Wherever I live I tend to construct elaborate shelf systems. They are often put together from crates that I have purchased at a store like Michael's or Garden Ridge. Other times they are made up of combinations of shelves that are bolted to the wall as well as stand alone structures. I don't have any idea how I got started doing this. I think the first time that I ever referred to them as Wonderwalls was when I was living in Los Angeles. Having done a great deal of moving, the crates were something that evolved out of necessity. I liked being able being to flip a crate of books over on its side and walking out the door at a moments notice. Stackable shelves and crates weren't just aesthetically pleasing they were a practical necessity for a young man on the move.

Bookshelves have never been just a place for me to put books, they are also a place to put everything from art supplies to art objects. I think in the end I have an eye for good clutter. I don't care for mess but I also don't like things to be obsessively neat. I like something in between. It's hard to describe but I think the best way to explain it is to say that I am drawn to interesting clutter. There is a great deal that you can tell about a person from their clutter. If I enter someone's living space and fail to find something of interest in their clutter I gotta say I'm a bit put off. I wanna see their books and I wanna see what sort of rocks they picked up off the ground when they went hiking. Did they ever save a shell from the beach or a pine cone from the forest? If they did, where is it? For the love of God, don't hide that shit in a closet. Let there be clutter...

I'm not big on spaces that have too much clutter. I'm looking for a visually pleasing balance. I want clutter that draws me in with it's complexity without being overwhelming. There are people out there who have allowed the clutter to overwhelm their living space. I fear for them. I suspect it may be unhealthy. Whenever my shelves and clutter reach a certain point I find it's time for a purge. I'm off to the used bookstore or the Goodwill with a box of books or junk. The exorcise becomes very Zen, a way of practicing non-attachment. Learning to care and not to care for things.

I've taken this to extremes from time to time. When I lived in L.A. I was just around the corner from one of the great used bookstores in the western world. The place was called the Iliad and over the course of three years I was able to accumulate a massive pile of used books. My Wonderwalls groaned under the weight of hundreds of books. Why so many? I was on the graveyard shift working as a security guard. Reading material becomes as important as food when you go days without seeing anyone. I began to feel as if the Wonderwalls were closing in on me in that little L.A. apartment. I sold all the books back to the Iliad and went north to Ventura California and bought a 24ft sailboat to live on. No Wonderwalls there. I had everything I owned narrowed down to less than ten cubic feet. It was a study in contrasts.

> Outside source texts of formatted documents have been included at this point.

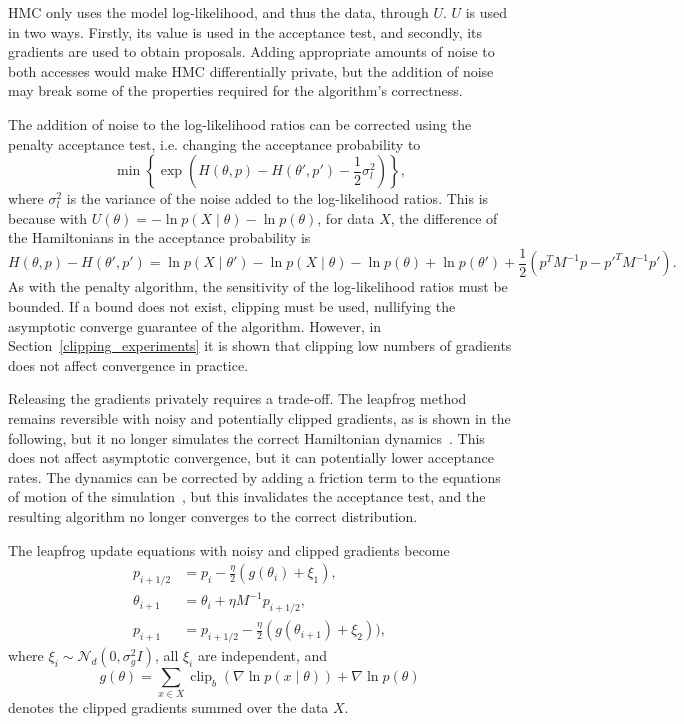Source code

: \documentclass[english,twoside,openright]{HYgraduMLDS}
\newcommand{\caln}{{\mathcal{N}}}
\DeclareMathOperator{\clip}{clip}
\begin{document}
HMC only uses the model log-likelihood, and thus the data, through \(U\).
\(U\) is used in two ways. Firstly, its value is used in the acceptance test,
and secondly, its gradients are used to obtain proposals. Adding appropriate
amounts of noise to both accesses would make HMC differentially private, but the addition of
noise may break some of the properties required for the algorithm's correctness.

The addition of noise to the log-likelihood ratios can be corrected using the penalty
acceptance test, i.e. changing the acceptance probability to
\[
    \min\left\{\exp\left(H(\theta, p) - H(\theta', p') - \frac{1}{2}\sigma_{l}^{2}\right)\right\},
\]
where \(\sigma_{l}^{2}\) is the variance of the noise added to the log-likelihood
ratios. This is because with
\(U(\theta) = -\ln p(X\mid \theta) - \ln p(\theta)\),  for data \(X\),
the difference of the Hamiltonians in the acceptance probability is
\[
  H(\theta, p) - H(\theta', p') = \ln p(X\mid \theta') - \ln p(X\mid \theta)
  - \ln p(\theta) + \ln p(\theta')
  + \frac{1}{2}(p^{T}M^{-1}p - p'^{T}M^{-1}p').
\]
As with the penalty algorithm, the sensitivity of the log-likelihood ratios must
be bounded. If a bound does not exist, clipping must be used, nullifying the asymptotic
converge guarantee of the algorithm. However, in Section~\ref{clipping_experiments}
it is shown that
clipping low numbers of gradients does not affect convergence in practice.

Releasing the gradients privately requires a trade-off. The leapfrog method remains
reversible with noisy and potentially clipped gradients, as is shown in the following,
but it no longer simulates the correct Hamiltonian dynamics~\cite{CFG14}. This does not affect
asymptotic convergence, but it can potentially lower acceptance rates.
The dynamics can be corrected by adding a friction term to the equations of
motion of the simulation~\cite{CFG14}, but this invalidates the acceptance test,
and the resulting algorithm no longer converges to the correct distribution.

The leapfrog update equations with noisy and clipped gradients become
\begin{align*}
  p_{i+1/2} &= p_{i} - \frac{\eta}{2}(g(\theta_{i}) + \xi_{1}), \\
  \theta_{i+1} &= \theta_{i} + \eta M^{-1}p_{i+1/2}, \\
  p_{i+1} &= p_{i+1/2} - \frac{\eta}{2}(g(\theta_{i+1}) + \xi_{2})),
\end{align*}
where
\(\xi_{i} \sim \caln_{d}(0, \sigma_{g}^{2}I)\), all \(\xi_{i}\) are independent, and
\[
  g(\theta) = \sum_{x\in X}\clip_{b}(\nabla \ln p(x\mid \theta)) + \nabla\ln p(\theta)
\]
denotes the clipped gradients summed over the data \(X\).
\end{document}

In a way I find the Wonderwalls to be something like three dimensional collages. The juxtaposition of different trinkets and books can be a form of sculpture or even a still life. In fact, many of the small pieces on my shelves have provided inspiration for some of my work. When working on a collage or any artistic endeavor it's great to have things of visual interest close at hand. And there may be nothing more important to an artist than books. I don't think I've ever met a serious artist who wasn't a rabid collector of books or at least a pack rat of some sort. Their studios are often as interesting as their work.